A questo risultato concorrono certamente la regia solida dello stesso Del Toro (che però si guarda bene dall’essere “troppo” immaginifico), effetti speciali convincenti perché non troppo invasivi, e un cast azzeccato nella scelta dei ruoli – ci sono anche Sean Astin e David Bradley – anche se nessuno spicca per chissà quale virtuosismo. Soprattutto, è chiara l’intenzione di offrire qualcosa di parzialmente nuovo (vedremo poi quanto) senza per questo uscire da quelle classiche regole da horror hollywoodiano che possiamo certamente considerare banali, ma che non smetteranno mai di funzionare.

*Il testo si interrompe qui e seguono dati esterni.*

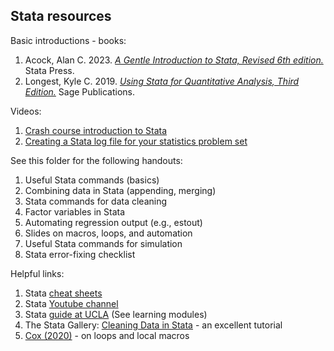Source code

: ## Stata resources

Basic introductions - books:
1. Acock, Alan C. 2023. [_A Gentle Introduction to Stata, Revised 6th edition._](https://www.stata.com/bookstore/gentle-introduction-to-stata/) Stata Press.
2. Longest, Kyle C. 2019. [_Using Stata for Quantitative Analysis, Third Edition._](https://www.stata.com/bookstore/using-stata-for-quantitative-analysis/) Sage Publications.

Videos:
1. [Crash course introduction to Stata](https://www.youtube.com/watch?v=160nBMavcHE)
2. [Creating a Stata log file for your statistics problem set](https://www.youtube.com/watch?v=9mjXnZxmkXw)

See this folder for the following handouts:
1. Useful Stata commands (basics)
2. Combining data in Stata (appending, merging)
3. Stata commands for data cleaning
4. Factor variables in Stata
5. Automating regression output (e.g., estout)
6. Slides on macros, loops, and automation
7. Useful Stata commands for simulation
8. Stata error-fixing checklist

Helpful links:
1. Stata [cheat sheets](https://www.stata.com/bookstore/stata-cheat-sheets/)
2. Stata [Youtube channel](https://www.youtube.com/channel/UCVk4G4nEtBS4tLOyHqustDA)
3. Stata [guide at UCLA](https://stats.idre.ucla.edu/stata/) (See learning modules)
4. The Stata Gallery: [Cleaning Data in Stata](https://medium.com/the-stata-gallery/cleaning-data-in-stata-c9a98c8fda74) - an excellent tutorial
5. [Cox (2020)](https://journals.sagepub.com/doi/10.1177/1536867X20976340) - on loops and local macros
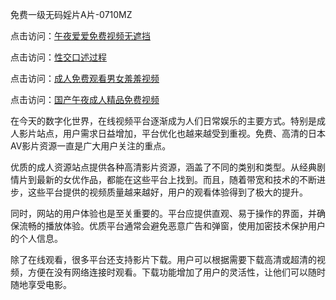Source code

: 免费一级无码婬片A片-0710MZ

点击访问：<a href="https://heiliaoxwd5i8.pages.dev">午夜爱爱免费视频无遮挡</a>

点击访问：<a href="https://heiliaozj3tjd.pages.dev">性交口述过程</a>

点击访问：<a href="https://heiliaowzu4ur.pages.dev">成人免费观看男女羞羞视频</a>

点击访问：<a href="https://heiliaoxqkkct.pages.dev">国产午夜成人精品免费视频</a>

在今天的数字化世界，在线视频平台逐渐成为人们日常娱乐的主要方式。特别是成人影片站点，用户需求日益增加，平台优化也越来越受到重视。免费、高清的日本AV影片资源一直是广大用户关注的重点。

优质的成人资源站点提供各种高清影片资源，涵盖了不同的类别和类型。从经典剧情片到最新的女优作品，都能在这些平台上找到。而且，随着带宽和技术的不断进步，这些平台提供的视频质量越来越好，用户的观看体验得到了极大的提升。

同时，网站的用户体验也是至关重要的。平台应提供直观、易于操作的界面，并确保流畅的播放体验。优质平台通常会避免恶意广告和弹窗，使用加密技术保护用户的个人信息。

除了在线观看，很多平台还支持影片下载。用户可以根据需要下载高清或超清的视频，方便在没有网络连接时观看。下载功能增加了用户的灵活性，让他们可以随时随地享受电影。

<span style="display:none;">[Canonical link]( )</span>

The Strain, in pratica, ha tutta l’aria di un’altra serie estiva che vedremo con piacere, sapendo che ci divertirà senza per questo cambiarci la vita. Come The Last Ship, a pensarci bene, anche se qui scorre parecchio più sangue.
Perché seguirla: il pilot diverte, tiene alta la tensione, e rida’ al mito vampiresco quell’aura orrorifica che negli ultimi anni si è persa negli occhi dei teenager immortali.
Perché mollarla: al momento non c’è nulla che faccia gridare al miracolo, e vale il contrario della voce precedente: se vi piacciono i vampiri in giacca di pelle e sorriso fascinoso, ecco, qui tendono più alle pustole e alla bava.